_ASSIGNMENT_: In your copy of the data, omit the pictures and keep all else exactly as given.
[Start of Attachment]
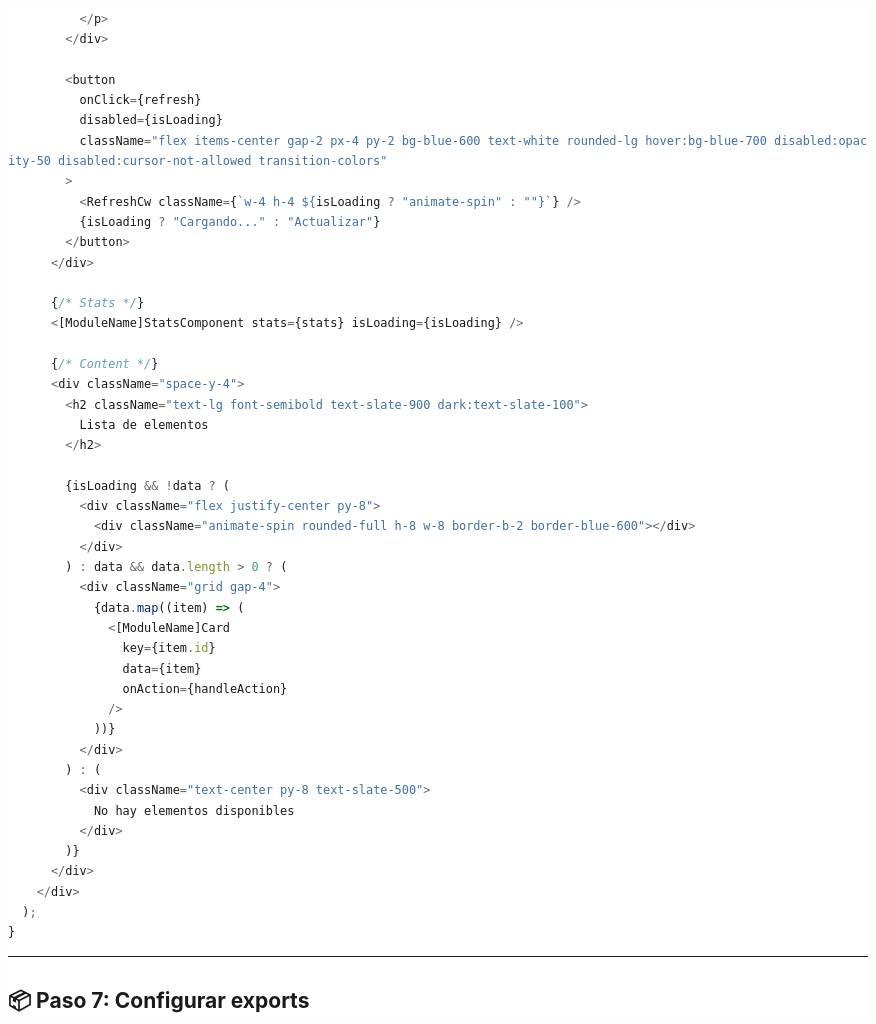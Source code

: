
 ```typescript
          </p>
        </div>

        <button
          onClick={refresh}
          disabled={isLoading}
          className="flex items-center gap-2 px-4 py-2 bg-blue-600 text-white rounded-lg hover:bg-blue-700 disabled:opacity-50 disabled:cursor-not-allowed transition-colors"
        >
          <RefreshCw className={`w-4 h-4 ${isLoading ? "animate-spin" : ""}`} />
          {isLoading ? "Cargando..." : "Actualizar"}
        </button>
      </div>

      {/* Stats */}
      <[ModuleName]StatsComponent stats={stats} isLoading={isLoading} />

      {/* Content */}
      <div className="space-y-4">
        <h2 className="text-lg font-semibold text-slate-900 dark:text-slate-100">
          Lista de elementos
        </h2>

        {isLoading && !data ? (
          <div className="flex justify-center py-8">
            <div className="animate-spin rounded-full h-8 w-8 border-b-2 border-blue-600"></div>
          </div>
        ) : data && data.length > 0 ? (
          <div className="grid gap-4">
            {data.map((item) => (
              <[ModuleName]Card
                key={item.id}
                data={item}
                onAction={handleAction}
              />
            ))}
          </div>
        ) : (
          <div className="text-center py-8 text-slate-500">
            No hay elementos disponibles
          </div>
        )}
      </div>
    </div>
  );
}
```

---

## 📦 Paso 7: Configurar exports
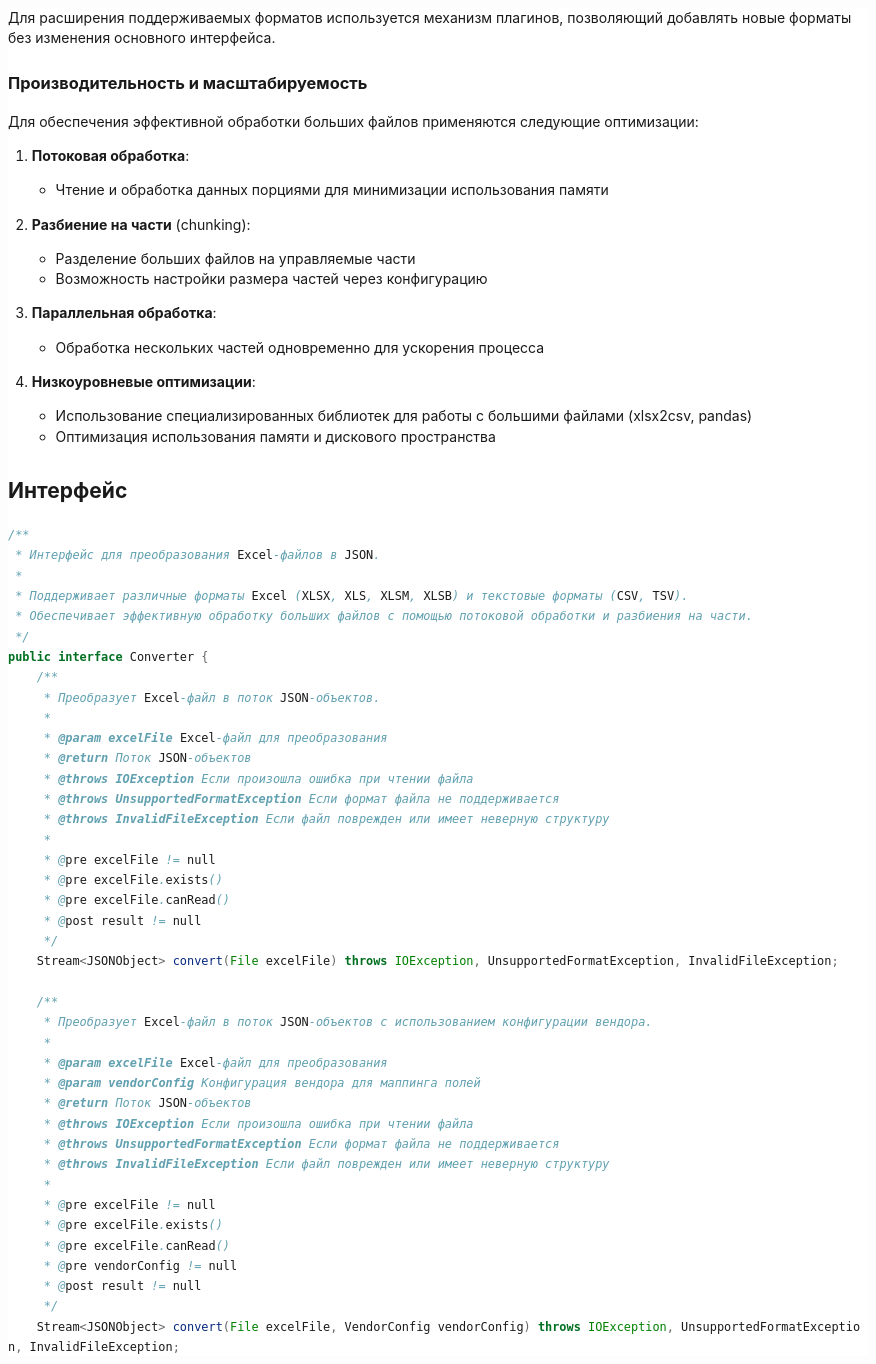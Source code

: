 Для расширения поддерживаемых форматов используется механизм плагинов, позволяющий добавлять новые форматы без изменения основного интерфейса.

### Производительность и масштабируемость
Для обеспечения эффективной обработки больших файлов применяются следующие оптимизации:

1. **Потоковая обработка**:
   - Чтение и обработка данных порциями для минимизации использования памяти

2. **Разбиение на части** (chunking):
   - Разделение больших файлов на управляемые части
   - Возможность настройки размера частей через конфигурацию

3. **Параллельная обработка**:
   - Обработка нескольких частей одновременно для ускорения процесса

4. **Низкоуровневые оптимизации**:
   - Использование специализированных библиотек для работы с большими файлами (xlsx2csv, pandas)
   - Оптимизация использования памяти и дискового пространства

## Интерфейс
```java
/**
 * Интерфейс для преобразования Excel-файлов в JSON.
 *
 * Поддерживает различные форматы Excel (XLSX, XLS, XLSM, XLSB) и текстовые форматы (CSV, TSV).
 * Обеспечивает эффективную обработку больших файлов с помощью потоковой обработки и разбиения на части.
 */
public interface Converter {
    /**
     * Преобразует Excel-файл в поток JSON-объектов.
     *
     * @param excelFile Excel-файл для преобразования
     * @return Поток JSON-объектов
     * @throws IOException Если произошла ошибка при чтении файла
     * @throws UnsupportedFormatException Если формат файла не поддерживается
     * @throws InvalidFileException Если файл поврежден или имеет неверную структуру
     *
     * @pre excelFile != null
     * @pre excelFile.exists()
     * @pre excelFile.canRead()
     * @post result != null
     */
    Stream<JSONObject> convert(File excelFile) throws IOException, UnsupportedFormatException, InvalidFileException;

    /**
     * Преобразует Excel-файл в поток JSON-объектов с использованием конфигурации вендора.
     *
     * @param excelFile Excel-файл для преобразования
     * @param vendorConfig Конфигурация вендора для маппинга полей
     * @return Поток JSON-объектов
     * @throws IOException Если произошла ошибка при чтении файла
     * @throws UnsupportedFormatException Если формат файла не поддерживается
     * @throws InvalidFileException Если файл поврежден или имеет неверную структуру
     *
     * @pre excelFile != null
     * @pre excelFile.exists()
     * @pre excelFile.canRead()
     * @pre vendorConfig != null
     * @post result != null
     */
    Stream<JSONObject> convert(File excelFile, VendorConfig vendorConfig) throws IOException, UnsupportedFormatException, InvalidFileException;
```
[End of Attachment]
_EXERCISE OUTPUT_:
Source code

:
 ```typescript
          </p>
        </div>

        <button
          onClick={refresh}
          disabled={isLoading}
          className="flex items-center gap-2 px-4 py-2 bg-blue-600 text-white rounded-lg hover:bg-blue-700 disabled:opacity-50 disabled:cursor-not-allowed transition-colors"
        >
          <RefreshCw className={`w-4 h-4 ${isLoading ? "animate-spin" : ""}`} />
          {isLoading ? "Cargando..." : "Actualizar"}
        </button>
      </div>

      {/* Stats */}
      <[ModuleName]StatsComponent stats={stats} isLoading={isLoading} />

      {/* Content */}
      <div className="space-y-4">
        <h2 className="text-lg font-semibold text-slate-900 dark:text-slate-100">
          Lista de elementos
        </h2>

        {isLoading && !data ? (
          <div className="flex justify-center py-8">
            <div className="animate-spin rounded-full h-8 w-8 border-b-2 border-blue-600"></div>
          </div>
        ) : data && data.length > 0 ? (
          <div className="grid gap-4">
            {data.map((item) => (
              <[ModuleName]Card
                key={item.id}
                data={item}
                onAction={handleAction}
              />
            ))}
          </div>
        ) : (
          <div className="text-center py-8 text-slate-500">
            No hay elementos disponibles
          </div>
        )}
      </div>
    </div>
  );
}
```

---

## 📦 Paso 7: Configurar exports
Source code

: Для расширения поддерживаемых форматов используется механизм плагинов, позволяющий добавлять новые форматы без изменения основного интерфейса.

### Производительность и масштабируемость
Для обеспечения эффективной обработки больших файлов применяются следующие оптимизации:

1. **Потоковая обработка**:
   - Чтение и обработка данных порциями для минимизации использования памяти

2. **Разбиение на части** (chunking):
   - Разделение больших файлов на управляемые части
   - Возможность настройки размера частей через конфигурацию

3. **Параллельная обработка**:
   - Обработка нескольких частей одновременно для ускорения процесса

4. **Низкоуровневые оптимизации**:
   - Использование специализированных библиотек для работы с большими файлами (xlsx2csv, pandas)
   - Оптимизация использования памяти и дискового пространства

## Интерфейс
```java
/**
 * Интерфейс для преобразования Excel-файлов в JSON.
 *
 * Поддерживает различные форматы Excel (XLSX, XLS, XLSM, XLSB) и текстовые форматы (CSV, TSV).
 * Обеспечивает эффективную обработку больших файлов с помощью потоковой обработки и разбиения на части.
 */
public interface Converter {
    /**
     * Преобразует Excel-файл в поток JSON-объектов.
     *
     * @param excelFile Excel-файл для преобразования
     * @return Поток JSON-объектов
     * @throws IOException Если произошла ошибка при чтении файла
     * @throws UnsupportedFormatException Если формат файла не поддерживается
     * @throws InvalidFileException Если файл поврежден или имеет неверную структуру
     *
     * @pre excelFile != null
     * @pre excelFile.exists()
     * @pre excelFile.canRead()
     * @post result != null
     */
    Stream<JSONObject> convert(File excelFile) throws IOException, UnsupportedFormatException, InvalidFileException;

    /**
     * Преобразует Excel-файл в поток JSON-объектов с использованием конфигурации вендора.
     *
     * @param excelFile Excel-файл для преобразования
     * @param vendorConfig Конфигурация вендора для маппинга полей
     * @return Поток JSON-объектов
     * @throws IOException Если произошла ошибка при чтении файла
     * @throws UnsupportedFormatException Если формат файла не поддерживается
     * @throws InvalidFileException Если файл поврежден или имеет неверную структуру
     *
     * @pre excelFile != null
     * @pre excelFile.exists()
     * @pre excelFile.canRead()
     * @pre vendorConfig != null
     * @post result != null
     */
    Stream<JSONObject> convert(File excelFile, VendorConfig vendorConfig) throws IOException, UnsupportedFormatException, InvalidFileException;
```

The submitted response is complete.